## [What the exercise asks]
Within the records below, how many lines hold the string "rowspan"? State that number and nothing else.

## [Supplied material]
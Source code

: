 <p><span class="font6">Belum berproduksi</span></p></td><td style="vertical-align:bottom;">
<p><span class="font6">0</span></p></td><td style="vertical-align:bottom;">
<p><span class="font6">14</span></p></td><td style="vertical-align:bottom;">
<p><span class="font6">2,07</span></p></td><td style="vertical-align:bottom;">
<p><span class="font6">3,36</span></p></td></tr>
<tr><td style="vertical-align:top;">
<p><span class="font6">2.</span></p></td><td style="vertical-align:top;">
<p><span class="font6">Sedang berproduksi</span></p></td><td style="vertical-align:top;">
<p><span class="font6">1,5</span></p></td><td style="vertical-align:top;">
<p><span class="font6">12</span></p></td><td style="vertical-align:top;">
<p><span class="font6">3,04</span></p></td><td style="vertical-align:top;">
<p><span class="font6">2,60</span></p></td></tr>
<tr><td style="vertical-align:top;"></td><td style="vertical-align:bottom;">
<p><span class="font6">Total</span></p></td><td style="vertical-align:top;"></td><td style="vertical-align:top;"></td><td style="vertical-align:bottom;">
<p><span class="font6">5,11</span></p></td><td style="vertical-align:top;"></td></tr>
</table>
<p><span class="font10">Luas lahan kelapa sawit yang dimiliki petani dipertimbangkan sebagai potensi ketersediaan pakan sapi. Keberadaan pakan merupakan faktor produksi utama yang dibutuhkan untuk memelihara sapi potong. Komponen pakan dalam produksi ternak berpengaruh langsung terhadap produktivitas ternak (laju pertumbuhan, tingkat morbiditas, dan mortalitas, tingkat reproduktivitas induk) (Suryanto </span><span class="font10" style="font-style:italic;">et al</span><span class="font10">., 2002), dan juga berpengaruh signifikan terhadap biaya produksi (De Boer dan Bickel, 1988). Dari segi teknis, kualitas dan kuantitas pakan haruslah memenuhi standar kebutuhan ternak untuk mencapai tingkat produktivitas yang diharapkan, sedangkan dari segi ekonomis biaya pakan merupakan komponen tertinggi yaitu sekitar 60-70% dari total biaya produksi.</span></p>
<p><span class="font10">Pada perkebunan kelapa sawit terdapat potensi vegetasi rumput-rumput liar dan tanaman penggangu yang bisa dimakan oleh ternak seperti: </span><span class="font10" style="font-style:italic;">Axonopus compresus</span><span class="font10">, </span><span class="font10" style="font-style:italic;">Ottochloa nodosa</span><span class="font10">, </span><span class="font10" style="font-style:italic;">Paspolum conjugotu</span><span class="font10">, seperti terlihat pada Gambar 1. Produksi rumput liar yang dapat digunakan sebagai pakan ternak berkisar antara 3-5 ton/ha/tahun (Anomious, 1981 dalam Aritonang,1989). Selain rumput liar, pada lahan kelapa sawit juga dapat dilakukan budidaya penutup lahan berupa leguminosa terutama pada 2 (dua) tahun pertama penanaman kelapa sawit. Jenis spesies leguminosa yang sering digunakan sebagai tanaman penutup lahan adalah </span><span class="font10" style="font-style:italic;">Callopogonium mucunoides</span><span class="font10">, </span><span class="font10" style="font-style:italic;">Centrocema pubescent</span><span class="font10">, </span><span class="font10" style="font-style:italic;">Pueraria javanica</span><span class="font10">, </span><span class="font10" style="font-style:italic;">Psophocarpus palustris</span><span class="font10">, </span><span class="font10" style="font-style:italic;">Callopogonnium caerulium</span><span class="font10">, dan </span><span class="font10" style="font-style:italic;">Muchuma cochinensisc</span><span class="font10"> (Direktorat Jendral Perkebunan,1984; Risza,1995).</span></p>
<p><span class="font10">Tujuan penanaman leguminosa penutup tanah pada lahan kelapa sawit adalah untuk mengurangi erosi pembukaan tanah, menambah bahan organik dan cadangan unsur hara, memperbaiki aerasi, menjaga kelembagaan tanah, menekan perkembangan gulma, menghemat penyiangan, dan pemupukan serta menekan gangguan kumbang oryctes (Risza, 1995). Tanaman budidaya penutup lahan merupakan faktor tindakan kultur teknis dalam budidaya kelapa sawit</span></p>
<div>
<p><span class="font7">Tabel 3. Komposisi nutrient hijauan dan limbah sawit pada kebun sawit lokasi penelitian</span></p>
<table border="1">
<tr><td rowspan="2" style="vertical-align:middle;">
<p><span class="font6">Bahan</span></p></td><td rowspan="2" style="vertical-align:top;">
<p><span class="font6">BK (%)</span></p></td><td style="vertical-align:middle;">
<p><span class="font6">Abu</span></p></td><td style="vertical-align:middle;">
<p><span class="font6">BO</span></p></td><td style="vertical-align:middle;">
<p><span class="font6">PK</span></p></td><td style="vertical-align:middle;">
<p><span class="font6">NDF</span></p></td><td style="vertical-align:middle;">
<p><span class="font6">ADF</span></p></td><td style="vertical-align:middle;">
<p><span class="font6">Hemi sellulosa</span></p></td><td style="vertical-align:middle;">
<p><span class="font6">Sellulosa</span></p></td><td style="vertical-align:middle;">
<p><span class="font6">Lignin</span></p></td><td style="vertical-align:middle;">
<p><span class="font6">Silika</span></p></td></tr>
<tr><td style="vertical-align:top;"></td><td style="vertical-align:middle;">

## [Result]
2